Script | Description | Usage | Example |
---|---|---|---|
findRecentNest.py | will find the IDs of recently nested LTR RTs and print out to terminal a tree of these nests. | Pass in a path to a directory of RTR files or a path to a single RTR file. If given a directory, each file, before the extension, must end with _chr#, where # is the chromosome identifier. | python3.10 findRecentNest.py /###/###/outputdir/Rtr/Glycine_max_chr1.rtr |
findSameGraphNest.p | will find the IDs of LTR RTs nested into a same-graph LTR RT (same family possibly). Prints to a tree like findRecentNest.py. | Pass in a path to a directory of RTR files or a path to a single RTR file. If given a directory, each file, before the extension, must end with _chr#, where # is the chromosome identifier. | python3.10 findSameGraphNest.py /###/###/outputdir/Rtr/Glycine_max_chr1.rtr |
findRT.py | will return the line belonging to an LTR RT from an RTR file given its ID. Use this in conjunction with the above scripts instead of searching by hand. | Pass in a path to a single RTR file. | python3.10 findRT.py /###/###/outputdir/Rtr/Glycine_max_chr1.rtr |
findSameGraphNest.py findRT.py will return the line belonging to an LTR RT from an RTR file given its ID. Use this in conjunction with the above scripts instead of searching by hand.
Look4LTRs is trained on Arabidopsis thaliana, Oryza sativa japonica, Glycine max, and Sorghum bicolor using elements delineated by RepeatMasker and Repbase (2018). Non-model organisms may not be well-represented as a result. To accomodate this, the pipeline for training Look4LTRs has been provided.
We advise caution with retraining Look4LTRs as it may result in unexpected results. In Look4LTRs, an SGD classifier (from scikit-learn) was trained on the aforementioned genomes. The SGD classifier itself was chosen after consideration of other models such as linear regressors and random forests. As such, the SGD classifier may not result in the optimal results on non-model genomes.
A few steps are required to set up the training of Look4LTRs.
Compile required executables. Two executables need to be compiled for the training pipeline to work. Navigate to the bin directory and run the following commands.
cd bin
make generateTrainingData
make generateGraphData
Set up the input genomes. The training pipeline requires the FASTA files of the genomes to train on.

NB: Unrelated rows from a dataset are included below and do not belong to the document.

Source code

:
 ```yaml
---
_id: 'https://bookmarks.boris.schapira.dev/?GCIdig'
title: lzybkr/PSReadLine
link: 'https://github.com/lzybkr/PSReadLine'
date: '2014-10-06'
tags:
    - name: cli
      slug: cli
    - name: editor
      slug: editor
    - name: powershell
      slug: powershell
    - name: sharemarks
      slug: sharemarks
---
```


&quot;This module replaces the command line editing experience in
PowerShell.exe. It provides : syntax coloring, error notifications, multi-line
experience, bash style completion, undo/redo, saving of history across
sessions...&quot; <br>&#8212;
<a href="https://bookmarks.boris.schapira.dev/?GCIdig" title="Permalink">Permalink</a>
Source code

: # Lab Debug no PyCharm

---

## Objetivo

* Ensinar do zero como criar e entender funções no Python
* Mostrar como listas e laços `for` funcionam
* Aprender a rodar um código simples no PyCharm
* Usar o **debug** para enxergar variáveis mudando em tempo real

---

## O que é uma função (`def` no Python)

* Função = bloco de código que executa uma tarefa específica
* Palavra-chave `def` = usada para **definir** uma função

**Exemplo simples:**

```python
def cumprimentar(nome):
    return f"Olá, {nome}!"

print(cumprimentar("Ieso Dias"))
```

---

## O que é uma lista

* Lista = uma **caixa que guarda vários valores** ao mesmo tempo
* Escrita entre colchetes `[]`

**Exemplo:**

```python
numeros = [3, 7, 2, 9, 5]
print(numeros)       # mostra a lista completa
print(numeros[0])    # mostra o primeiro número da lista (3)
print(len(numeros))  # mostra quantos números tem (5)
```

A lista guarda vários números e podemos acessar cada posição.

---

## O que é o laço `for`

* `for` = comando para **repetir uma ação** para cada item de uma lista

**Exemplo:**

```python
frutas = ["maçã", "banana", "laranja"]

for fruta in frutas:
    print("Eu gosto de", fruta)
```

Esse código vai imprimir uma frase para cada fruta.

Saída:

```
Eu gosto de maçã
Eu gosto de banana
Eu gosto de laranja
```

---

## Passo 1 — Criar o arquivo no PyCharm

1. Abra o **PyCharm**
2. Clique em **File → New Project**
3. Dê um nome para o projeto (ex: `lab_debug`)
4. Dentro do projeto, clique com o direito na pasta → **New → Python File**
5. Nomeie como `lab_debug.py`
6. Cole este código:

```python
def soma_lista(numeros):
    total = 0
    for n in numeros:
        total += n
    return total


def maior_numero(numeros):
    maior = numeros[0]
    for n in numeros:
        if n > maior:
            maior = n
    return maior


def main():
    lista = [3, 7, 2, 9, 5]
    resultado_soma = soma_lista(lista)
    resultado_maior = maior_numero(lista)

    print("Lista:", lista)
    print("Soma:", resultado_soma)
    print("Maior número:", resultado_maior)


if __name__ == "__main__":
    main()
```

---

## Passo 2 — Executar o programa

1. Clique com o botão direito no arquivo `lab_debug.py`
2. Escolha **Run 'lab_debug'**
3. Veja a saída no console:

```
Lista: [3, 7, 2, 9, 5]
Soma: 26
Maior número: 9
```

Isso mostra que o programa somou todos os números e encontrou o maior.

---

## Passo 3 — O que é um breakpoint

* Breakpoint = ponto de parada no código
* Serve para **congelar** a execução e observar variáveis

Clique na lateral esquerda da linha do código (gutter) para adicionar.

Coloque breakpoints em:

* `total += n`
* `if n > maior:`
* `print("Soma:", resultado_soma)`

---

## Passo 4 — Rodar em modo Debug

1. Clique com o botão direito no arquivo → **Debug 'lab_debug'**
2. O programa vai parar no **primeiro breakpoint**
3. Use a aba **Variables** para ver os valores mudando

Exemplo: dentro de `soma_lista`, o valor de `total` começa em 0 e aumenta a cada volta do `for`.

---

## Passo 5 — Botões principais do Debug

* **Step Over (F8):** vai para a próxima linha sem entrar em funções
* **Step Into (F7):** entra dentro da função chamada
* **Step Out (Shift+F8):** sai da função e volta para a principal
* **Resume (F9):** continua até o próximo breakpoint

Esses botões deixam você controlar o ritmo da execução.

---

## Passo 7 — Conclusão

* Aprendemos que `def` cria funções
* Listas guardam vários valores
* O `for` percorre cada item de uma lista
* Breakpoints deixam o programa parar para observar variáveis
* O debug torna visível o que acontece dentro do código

Set up the LTR-retrotransposon locations. The user must provide the locations of LTR-retrotransposons within their provided genomes in BED format.
Download Python. Python 3.8 and higher is recommended. A conda environment can be used.
Download the required packages. In the Training folder, there is a requirements.txt file. Please install the packages within this file for Python.
cd ../Training
pip install -r requirements.txt
The pipeline can be run by calling trainModel.py located in the Training folder. This script takes the following parameters.
Parameter | Description | Required? |
---|---|---|
-fd/--fastadirs | Takes multiple arguments. The paths to each genome's FASTA file directory. Separate each path with a space | Yes |
-bd/--beddirs | Takes multiple arguments. The paths to each genome's BED file directory. Separate each path with a space. | Yes |
-o/--output | Output directory. If it doesn't exist, it will be created (assuming the base path exists). WARNING: If it does exist, everything in the folder will be deleted beforehand. | Yes |
An example usage is the following:
python3 trainModel.py -fd /###/Genome1/Fasta/ /###/Genome2/Fasta/ -bd /###/Genome1/Bed/ /###/Genome2/Bed -o /###/Output/
The result of this pipeline is located in the provided output folder in a file called config.txt. This file can then be passed to the look4ltrs executable with the -c/--config parameter detailed above.